Opened 8 years ago

Closed 8 years ago

# Improve efficiency of minors() for BinaryMatroid, TernaryMatroid, QuaternaryMatroid

Reported by: Owned by: Rudi Rudi major sage-6.8 matroid theory chaoxu, Stefan, yomcat Rudi Pendavingh Travis Scrimshaw N/A a5fd2f5 a5fd2f59b7ad6a827e358bc294f560c6ad6309a8

### Description

The representing matrices of BinaryMatroid?, TernaryMatroid?, QuaternaryMatroid?, are bitpacket. Taking minors, involves constructing a submatrix of such a representing matrix. Since the rows are bitpacked, the relocation of columns in particular is relatively inefficient.

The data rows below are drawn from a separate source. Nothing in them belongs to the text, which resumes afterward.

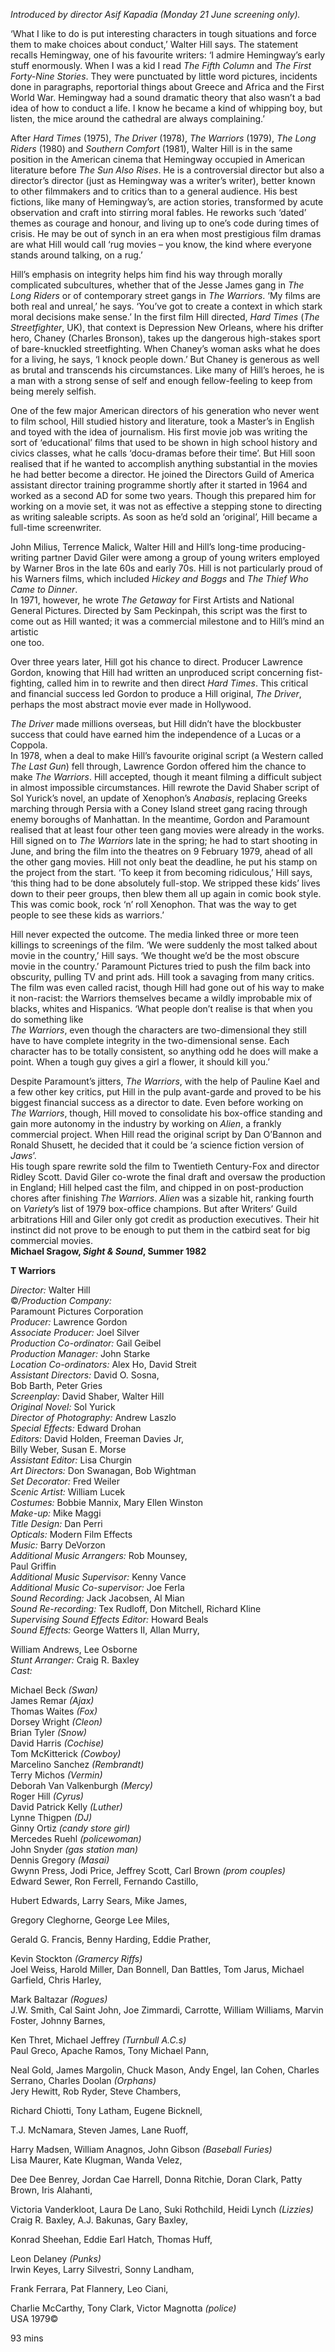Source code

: 

_Introduced by director Asif Kapadia (Monday 21 June screening only)._

‘What I like to do is put interesting characters in tough situations and force them to make choices about conduct,’ Walter Hill says. The statement recalls Hemingway, one of his favourite writers: ‘I admire Hemingway’s early stuff enormously. When I was a kid I read _The Fifth Column_ and _The First Forty-Nine Stories_. They were punctuated by little word pictures, incidents done in paragraphs, reportorial things about Greece and Africa and the First World War. Hemingway had a sound dramatic theory that also wasn’t a bad idea of how to conduct a life. I know he became a kind of whipping boy, but listen, the mice around the cathedral are always complaining.’

After _Hard Times_ (1975), _The Driver_ (1978), _The Warriors_ (1979), _The Long Riders_ (1980) and _Southern Comfort_ (1981), Walter Hill is in the same position in the American cinema that Hemingway occupied in American literature before _The Sun Also Rises_. He is a controversial director but also a director’s director (just as Hemingway was a writer’s writer), better known to other filmmakers and to critics than to a general audience. His best fictions, like many of Hemingway’s, are action stories, transformed by acute observation and craft into stirring moral fables. He reworks such ‘dated’ themes as courage and honour, and living up to one’s code during times of crisis. He may be out of synch in an era when most prestigious film dramas are what Hill would call ‘rug movies – you know, the kind where everyone stands around talking, on a rug.’

Hill’s emphasis on integrity helps him find his way through morally complicated subcultures, whether that of the Jesse James gang in _The Long Riders_ or of contemporary street gangs in _The Warriors_. ‘My films are both real and unreal,’ he says. ‘You’ve got to create a context in which stark moral decisions make sense.’ In the first film Hill directed, _Hard Times_ (_The Streetfighter_, UK), that context is Depression New Orleans, where his drifter hero, Chaney (Charles Bronson), takes up the dangerous high-stakes sport of bare-knuckled streetfighting. When Chaney’s woman asks what he does for a living, he says, ‘I knock people down.’ But Chaney is generous as well as brutal and transcends his circumstances. Like many of Hill’s heroes, he is a man with a strong sense of self and enough fellow-feeling to keep from being merely selfish.

One of the few major American directors of his generation who never went to film school, Hill studied history and literature, took a Master’s in English and toyed with the idea of journalism. His first movie job was writing the sort of ‘educational’ films that used to be shown in high school history and civics classes, what he calls ‘docu-dramas before their time’. But Hill soon realised that if he wanted to accomplish anything substantial in the movies he had better become a director. He joined the Directors Guild of America assistant director training programme shortly after it started in 1964 and worked as a second AD for some two years. Though this prepared him for working on a movie set, it was not as effective a stepping stone to directing as writing saleable scripts. As soon as he’d sold an ‘original’, Hill became a full-time screenwriter.

John Milius, Terrence Malick, Walter Hill and Hill’s long-time producing-writing partner David Giler were among a group of young writers employed by Warner Bros in the late 60s and early 70s. Hill is not particularly proud of his Warners films, which included _Hickey and Boggs_ and _The Thief Who Came to Dinner_.  
In 1971, however, he wrote _The Getaway_ for First Artists and National General Pictures. Directed by Sam Peckinpah, this script was the first to come out  as Hill wanted; it was a commercial milestone and to Hill’s mind an artistic  
one too.

Over three years later, Hill got his chance to direct. Producer Lawrence Gordon, knowing that Hill had written an unproduced script concerning fist-fighting, called him in to rewrite and then direct _Hard Times_. This critical and financial success led Gordon to produce a Hill original, _The Driver_, perhaps the most abstract movie ever made in Hollywood.

_The Driver_ made millions overseas, but Hill didn’t have the blockbuster success that could have earned him the independence of a Lucas or a Coppola.  
In 1978, when a deal to make Hill’s favourite original script (a Western called  
_The Last Gun_) fell through, Lawrence Gordon offered him the chance to make _The Warriors_. Hill accepted, though it meant filming a difficult subject in almost impossible circumstances. Hill rewrote the David Shaber script of Sol Yurick’s novel, an update of Xenophon’s _Anabasis_, replacing Greeks marching through Persia with a Coney Island street gang racing through enemy boroughs of Manhattan. In the meantime, Gordon and Paramount realised that at least four other teen gang movies were already in the works. Hill signed on to _The Warriors_ late in the spring; he had to start shooting in June, and bring the film into the theatres on 9 February 1979, ahead of all the other gang movies. Hill not only beat the deadline, he put his stamp on the project from the start. ‘To keep it from becoming ridiculous,’ Hill says, ‘this thing had to be done absolutely full-stop. We stripped these kids’ lives down to their peer groups, then blew them all up again in comic book style. This was comic book, rock ‘n’ roll Xenophon. That was the way to get people to see these kids as warriors.’

Hill never expected the outcome. The media linked three or more teen killings to screenings of the film. ‘We were suddenly the most talked about movie in the country,’ Hill says. ‘We thought we’d be the most obscure movie in the country.’ Paramount Pictures tried to push the film back into obscurity, pulling TV and print ads. Hill took a savaging from many critics. The film was even called racist, though Hill had gone out of his way to make it non-racist: the Warriors themselves became a wildly improbable mix of blacks, whites and Hispanics. ‘What people don’t realise is that when you do something like  
_The Warriors_, even though the characters are two-dimensional they still have to have complete integrity in the two-dimensional sense. Each character has to be totally consistent, so anything odd he does will make a point. When a tough guy gives a girl a flower, it should kill you.’

Despite Paramount’s jitters, _The Warriors_, with the help of Pauline Kael and a few other key critics, put Hill in the pulp avant-garde and proved to be his biggest financial success as a director to date. Even before working on  
_The Warriors_, though, Hill moved to consolidate his box-office standing and gain more autonomy in the industry by working on _Alien_, a frankly commercial project. When Hill read the original script by Dan O’Bannon and Ronald Shusett, he decided that it could be ‘a science fiction version of _Jaws_’.  
His tough spare rewrite sold the film to Twentieth Century-Fox and director Ridley Scott. David Giler co-wrote the final draft and oversaw the production in England; Hill helped cast the film, and chipped in on post-production chores after finishing _The Warriors_. _Alien_ was a sizable hit, ranking fourth on _Variety_’s list of 1979 box-office champions. But after Writers’ Guild arbitrations Hill and Giler only got credit as production executives. Their hit instinct did not prove to be enough to put them in the catbird seat for big commercial movies.  
**Michael Sragow, _Sight & Sound_, Summer 1982**




**T Warriors**

_Director:_ Walter Hill  
©_/Production Company:_  
Paramount Pictures Corporation  
_Producer:_ Lawrence Gordon  
_Associate Producer:_ Joel Silver  
_Production Co-ordinator:_ Gail Geibel  
_Production Manager:_ John Starke  
_Location Co-ordinators:_ Alex Ho, David Streit  
_Assistant Directors:_ David O. Sosna,  
Bob Barth, Peter Gries  
_Screenplay:_ David Shaber, Walter Hill  
_Original Novel:_ Sol Yurick  
_Director of Photography:_ Andrew Laszlo  
_Special Effects:_ Edward Drohan  
_Editors:_ David Holden, Freeman Davies Jr,  
Billy Weber, Susan E. Morse  
_Assistant Editor:_ Lisa Churgin  
_Art Directors:_ Don Swanagan, Bob Wightman  
_Set Decorator:_ Fred Weiler  
_Scenic Artist:_ William Lucek  
_Costumes:_ Bobbie Mannix, Mary Ellen Winston  
_Make-up:_ Mike Maggi  
_Title Design:_ Dan Perri  
_Opticals:_ Modern Film Effects  
_Music:_ Barry DeVorzon  
_Additional Music Arrangers:_ Rob Mounsey,  
Paul Griffin  
_Additional Music Supervisor:_ Kenny Vance  
_Additional Music Co-supervisor:_ Joe Ferla  
_Sound Recording:_ Jack Jacobsen, Al Mian  
_Sound Re-recording:_ Tex Rudloff, Don Mitchell, Richard Kline  
_Supervising Sound Effects Editor:_ Howard Beals  
_Sound Effects:_ George Watters II, Allan Murry,

William Andrews, Lee Osborne  
_Stunt Arranger:_ Craig R. Baxley  
_Cast:_

Michael Beck _(Swan)_  
James Remar _(Ajax)_  
Thomas Waites _(Fox)_  
Dorsey Wright _(Cleon)_  
Brian Tyler _(Snow)_  
David Harris _(Cochise)_  
Tom McKitterick _(Cowboy)_  
Marcelino Sanchez _(Rembrandt)_  
Terry Michos _(Vermin)_  
Deborah Van Valkenburgh _(Mercy)_  
Roger Hill _(Cyrus)_  
David Patrick Kelly _(Luther)_  
Lynne Thigpen _(DJ)_  
Ginny Ortiz _(candy store girl)_  
Mercedes Ruehl _(policewoman)_  
John Snyder _(gas station man)_  
Dennis Gregory _(Masai)_  
Gwynn Press, Jodi Price, Jeffrey Scott, Carl Brown _(prom couples)_  
Edward Sewer, Ron Ferrell, Fernando Castillo,

Hubert Edwards, Larry Sears, Mike James,

Gregory Cleghorne, George Lee Miles,

Gerald G. Francis, Benny Harding, Eddie Prather,

Kevin Stockton _(Gramercy Riffs)_  
Joel Weiss, Harold Miller, Dan Bonnell, Dan Battles, Tom Jarus, Michael Garfield, Chris Harley,

Mark Baltazar _(Rogues)_  
J.W. Smith, Cal Saint John, Joe Zimmardi, Carrotte, William Williams, Marvin Foster, Johnny Barnes,

Ken Thret, Michael Jeffrey _(Turnbull A.C.s)_  
Paul Greco, Apache Ramos, Tony Michael Pann,

Neal Gold, James Margolin, Chuck Mason, Andy Engel, Ian Cohen, Charles Serrano, Charles Doolan _(Orphans)_  
Jery Hewitt, Rob Ryder, Steve Chambers,

Richard Chiotti, Tony Latham, Eugene Bicknell,

T.J. McNamara, Steven James, Lane Ruoff,

Harry Madsen, William Anagnos, John Gibson _(Baseball Furies)_  
Lisa Maurer, Kate Klugman, Wanda Velez,

Dee Dee Benrey, Jordan Cae Harrell, Donna Ritchie, Doran Clark, Patty Brown, Iris Alahanti,

Victoria Vanderkloot, Laura De Lano, Suki Rothchild, Heidi Lynch _(Lizzies)_  
Craig R. Baxley, A.J. Bakunas, Gary Baxley,

Konrad Sheehan, Eddie Earl Hatch, Thomas Huff,

Leon Delaney _(Punks)_  
Irwin Keyes, Larry Silvestri, Sonny Landham,

Frank Ferrara, Pat Flannery, Leo Ciani,

Charlie McCarthy, Tony Clark, Victor Magnotta _(police)_  
USA 1979©

93 mins
<!--stackedit_data:
eyJoaXN0b3J5IjpbLTY3MjkwODczNV19
-->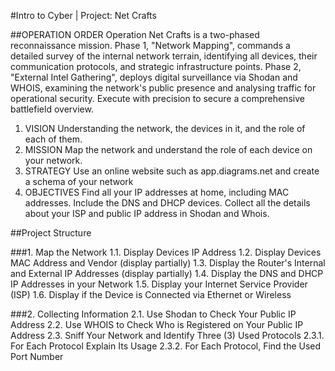 #Intro to Cyber | Project: Net Crafts

##OPERATION ORDER
Operation Net Crafts is a two-phased reconnaissance mission.
Phase 1, "Network Mapping", commands a detailed survey of the internal network terrain, identifying all devices, their communication protocols, and strategic infrastructure points.
Phase 2, "External Intel Gathering", deploys digital surveillance via Shodan and WHOIS, examining the network's public presence and analysing traffic for operational security.
Execute with precision to secure a comprehensive battlefield overview.

1. VISION
   Understanding the network, the devices in it, and the role of each of them.
2. MISSION
   Map the network and understand the role of each device on your network.
3. STRATEGY
   Use an online website such as app.diagrams.net and create a schema of your network
4. OBJECTIVES
   Find all your IP addresses at home, including MAC addresses.
   Include the DNS and DHCP devices.
   Collect all the details about your ISP and public IP address in Shodan and Whois.

##Project Structure

###1. Map the Network
     1.1. Display Devices IP Address
     1.2. Display Devices MAC Address and Vendor (display partially)
     1.3. Display the Router's Internal and External IP Addresses (display partially)
     1.4. Display the DNS and DHCP IP Addresses in your Network
     1.5. Display your Internet Service Provider (ISP)
     1.6. Display if the Device is Connected via Ethernet or Wireless

###2. Collecting Information
     2.1. Use Shodan to Check Your Public IP Address
     2.2. Use WHOIS to Check Who is Registered on Your Public IP Address
     2.3. Sniff Your Network and Identify Three (3) Used Protocols
     2.3.1. For Each Protocol Explain Its Usage
     2.3.2. For Each Protocol, Find the Used Port Number
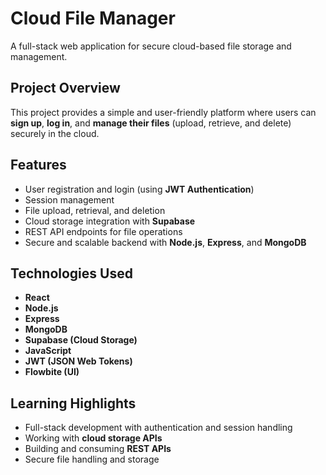 # Cloud File Manager

A full-stack web application for secure cloud-based file storage and management.

## Project Overview

This project provides a simple and user-friendly platform where users can **sign up**, **log in**, and **manage their files** (upload, retrieve, and delete) securely in the cloud.

## Features

- User registration and login (using **JWT Authentication**)
- Session management
- File upload, retrieval, and deletion
- Cloud storage integration with **Supabase**
- REST API endpoints for file operations
- Secure and scalable backend with **Node.js**, **Express**, and **MongoDB**

## Technologies Used

- **React**
- **Node.js**  
- **Express**  
- **MongoDB**  
- **Supabase (Cloud Storage)**  
- **JavaScript**  
- **JWT (JSON Web Tokens)**  
- **Flowbite (UI)**

## Learning Highlights

- Full-stack development with authentication and session handling
- Working with **cloud storage APIs**
- Building and consuming **REST APIs**
- Secure file handling and storage

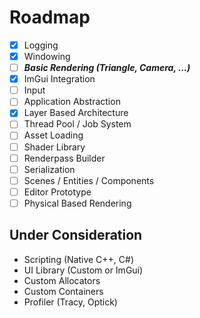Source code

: # Roadmap

- [x] Logging
- [x] Windowing
- [ ] **_Basic Rendering (Triangle, Camera, ...)_**
- [x] ImGui Integration
- [ ] Input
- [ ] Application Abstraction
- [x] Layer Based Architecture
- [ ] Thread Pool / Job System
- [ ] Asset Loading
- [ ] Shader Library
- [ ] Renderpass Builder
- [ ] Serialization
- [ ] Scenes / Entities / Components
- [ ] Editor Prototype
- [ ] Physical Based Rendering

## Under Consideration

- Scripting (Native C++, C#)
- UI Library (Custom or ImGui)
- Custom Allocators
- Custom Containers
- Profiler (Tracy, Optick)

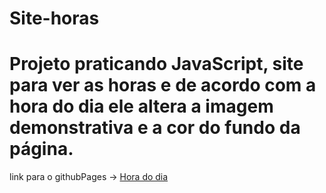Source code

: # Site-horas

<h1>Projeto praticando JavaScript, site para ver as horas e de acordo com a hora do dia ele altera a imagem demonstrativa e a cor do fundo da página.</h1>

<p>link para o githubPages -> <a href="https://aly50n.github.io/Site-horas/">Hora do dia</a></p>
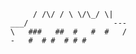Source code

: 

           / /\/ / \ \/\_/ \|
      ___/                   ---
      \   ###   ##  #   #  #   /
      -   #  # #  # # #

By allowing a submatrix in which the columns are allowed to be permuted, it is possible to reduce the number of column relocations to at most the number of deleted columns, and this will be far more efficient than the current implementation, especially if few columns are deleted.

### comment:1 Changed 8 years ago by Rudi

Still need to try this out. Hope to do this this week.

Since a cocircuit of a binary matroid M is typically going to have size about `r^*(M) /2` elements, I expect a speedup by a factor of up to `r^*(M)/2/|E(M)|` for the minor-taking in Chao's code in ticket #18539.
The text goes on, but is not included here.